HOW TO COMPLETE THIS TASK → Could you restate, word for word, the line that has "1nm(纳米)=1×10^(-9)m" and all lines following it through the end of the entries below?

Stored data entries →
Segment Open

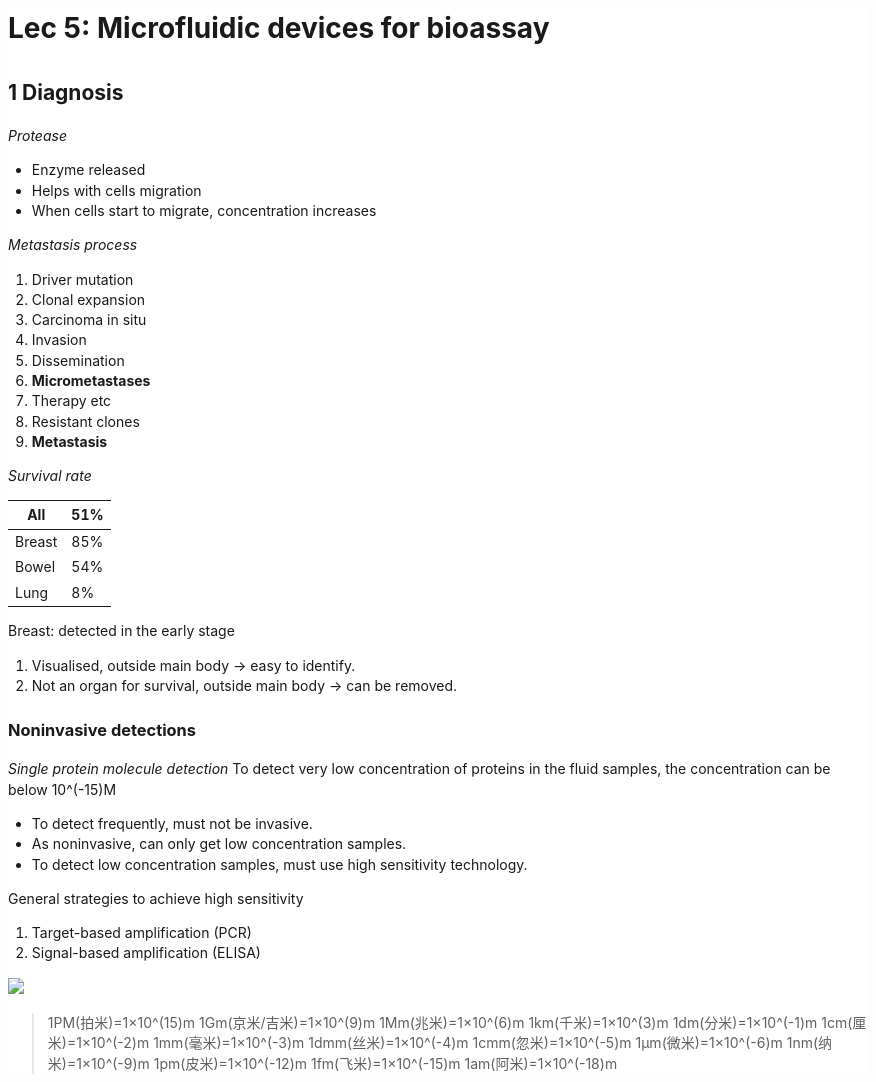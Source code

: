 # Lec 5: Microfluidic devices for bioassay
## 1 Diagnosis

*_Protease_*
* Enzyme released
* Helps with cells migration
* When cells start to migrate, concentration increases

*_Metastasis process_*
1. Driver mutation
2. Clonal expansion
3. Carcinoma in situ
4. Invasion
5. Dissemination
6. **Micrometastases**
7. Therapy etc
8. Resistant clones
9. **Metastasis**

*_Survival rate_*

|  All  |  51%  |
| --- | --- |
|  Breast  |  85%  |
|  Bowel  |  54%  |
|  Lung  |  8%  |
Breast: detected in the early stage
1. Visualised, outside main body -> easy to identify. 
2. Not an organ for survival, outside main body -> can be removed.

### Noninvasive detections

*_Single protein molecule detection_*
To detect very low concentration of proteins in the fluid samples, the concentration can be below 10^(-15)M

* To detect frequently, must not be invasive.
* As noninvasive, can only get low concentration samples.
* To detect low concentration samples, must use high sensitivity technology.

General strategies to achieve high sensitivity
1. Target-based amplification (PCR)
2. Signal-based amplification (ELISA)

![](media/15935060688766.jpg)
> 1PM(拍米)=1×10^(15)m
1Gm(京米/吉米)=1×10^(9)m
1Mm(兆米)=1×10^(6)m
1km(千米)=1×10^(3)m
1dm(分米)=1×10^(-1)m
1cm(厘米)=1×10^(-2)m
1mm(毫米)=1×10^(-3)m
1dmm(丝米)=1×10^(-4)m
1cmm(忽米)=1×10^(-5)m
1μm(微米)=1×10^(-6)m
1nm(纳米)=1×10^(-9)m
1pm(皮米)=1×10^(-12)m
1fm(飞米)=1×10^(-15)m
1am(阿米)=1×10^(-18)m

Segment Closed

RESPONSE TO THIS TASK →
1nm(纳米)=1×10^(-9)m
1pm(皮米)=1×10^(-12)m
1fm(飞米)=1×10^(-15)m
1am(阿米)=1×10^(-18)m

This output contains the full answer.